In [None]:
# Import libraries
import pandas as pd
import numpy as np
import csv
import plotly.graph_objects as go
import matplotlib.pyplot as plt
from PIL.ImageColor import colormap
from cartopy import crs as ccrs
from cartopy import feature as cfeature
from sklearn.cluster import DBSCAN
from sklearn.preprocessing import StandardScaler
from sklearn.metrics import silhouette_score
from scipy.interpolate import griddata
from scipy.spatial import cKDTree

#from joblib import Parallel, delayed
from typing import Tuple

In [None]:
# Load the data
equipment = pd.read_csv('../data/equipment.csv', delimiter=',')

In [None]:
equipment.info()

In [None]:
#equipment.drop(columns=['Ist'], inplace=True)

In [None]:
equipment['Postleitzahl'] = equipment['Postleitzahl'].astype(str)
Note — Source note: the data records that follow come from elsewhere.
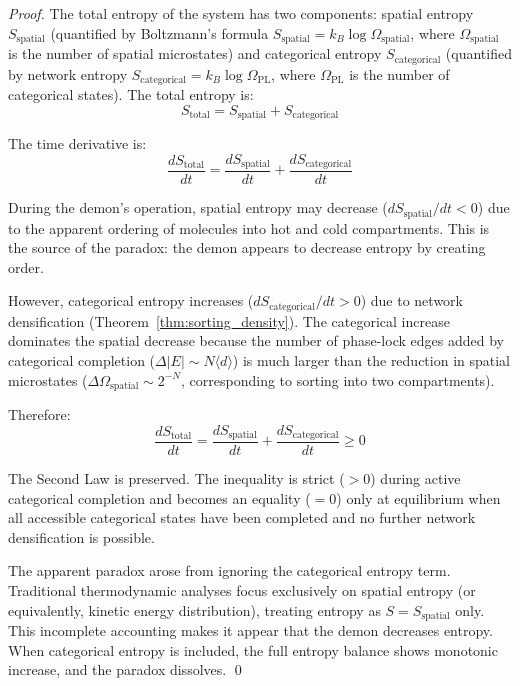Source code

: \documentclass[12pt,a4paper]{article}
\theoremstyle{definition}
\theoremstyle{remark}
\begin{document}
\begin{proof}
The total entropy of the system has two components: spatial entropy $S_{\text{spatial}}$ (quantified by Boltzmann's formula $S_{\text{spatial}} = k_B \log \Omega_{\text{spatial}}$, where $\Omega_{\text{spatial}}$ is the number of spatial microstates) and categorical entropy $S_{\text{categorical}}$ (quantified by network entropy $S_{\text{categorical}} = k_B \log \Omega_{\text{PL}}$, where $\Omega_{\text{PL}}$ is the number of categorical states). The total entropy is:
\begin{equation}
S_{\text{total}} = S_{\text{spatial}} + S_{\text{categorical}}
\end{equation}

The time derivative is:
\begin{equation}
\frac{dS_{\text{total}}}{dt} = \frac{dS_{\text{spatial}}}{dt} + \frac{dS_{\text{categorical}}}{dt}
\end{equation}

During the demon's operation, spatial entropy may decrease ($dS_{\text{spatial}}/dt < 0$) due to the apparent ordering of molecules into hot and cold compartments. This is the source of the paradox: the demon appears to decrease entropy by creating order.

However, categorical entropy increases ($dS_{\text{categorical}}/dt > 0$) due to network densification (Theorem~\ref{thm:sorting_density}). The categorical increase dominates the spatial decrease because the number of phase-lock edges added by categorical completion ($\Delta |E| \sim N \langle d \rangle$) is much larger than the reduction in spatial microstates ($\Delta \Omega_{\text{spatial}} \sim 2^{-N}$, corresponding to sorting into two compartments).

Therefore:
\begin{equation}
\frac{dS_{\text{total}}}{dt} = \frac{dS_{\text{spatial}}}{dt} + \frac{dS_{\text{categorical}}}{dt} \geq 0
\end{equation}

The Second Law is preserved. The inequality is strict ($> 0$) during active categorical completion and becomes an equality ($= 0$) only at equilibrium when all accessible categorical states have been completed and no further network densification is possible.

The apparent paradox arose from ignoring the categorical entropy term. Traditional thermodynamic analyses focus exclusively on spatial entropy (or equivalently, kinetic energy distribution), treating entropy as $S = S_{\text{spatial}}$ only. This incomplete accounting makes it appear that the demon decreases entropy. When categorical entropy is included, the full entropy balance shows monotonic increase, and the paradox dissolves. \qed
\end{proof}
\end{document}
def expand_plz(postleitzahl: str) -> str:
    if len(postleitzahl) < 5:
        return '0' + postleitzahl
    return postleitzahl

equipment['Postleitzahl'] = equipment['Postleitzahl'].apply(expand_plz)

In [None]:
equipment.head()

In [None]:
# CSV-Datei mit Postleitzahlen und Koordinaten einlesen
plz_koordinaten = {}
with open('../data/plz_geocoord.csv', mode='r') as infile:
    reader = csv.reader(infile)
    next(reader)  # Überspringe die Kopfzeile
    for rows in reader:
        plz, lat, lon = rows
        plz_koordinaten[plz] = (float(lat), float(lon))


In [None]:
# Funktion zum Nachschlagen der Koordinaten
def get_coordinates(postleitzahl: str) -> Tuple[float, float]:
    return plz_koordinaten.get(postleitzahl, (np.nan, np.nan))

# Neue Spalten für Latitude und Longitude hinzufügen
equipment[['lat', 'lon']] = equipment['Postleitzahl'].apply(get_coordinates).apply(pd.Series)

In [None]:
equipment.head()

In [None]:
equipment.dropna(inplace=True)

In [None]:
equipment.info()

In [None]:
equipment.rename({'Anzahl Sätze': 'incident_count'}, axis='columns', inplace=True)

In [None]:
with open('../data/equipment.csv', mode='w') as outfile:
    equipment.to_csv(outfile, index=False)

In [None]:
# Create Contour graph
lat_values = np.linspace(equipment['lat'].min(), equipment['lat'].max(), 100)
lon_values = np.linspace(equipment['lon'].min(), equipment['lon'].max(), 100)
lat_grid, lon_grid = np.meshgrid(lat_values, lon_values)

# Interpolate Incident values for the grid (for visualization purposes)
incident_grid = griddata((equipment['lat'], equipment['lon']), equipment['incident_count'], (lat_grid, lon_grid), method='linear')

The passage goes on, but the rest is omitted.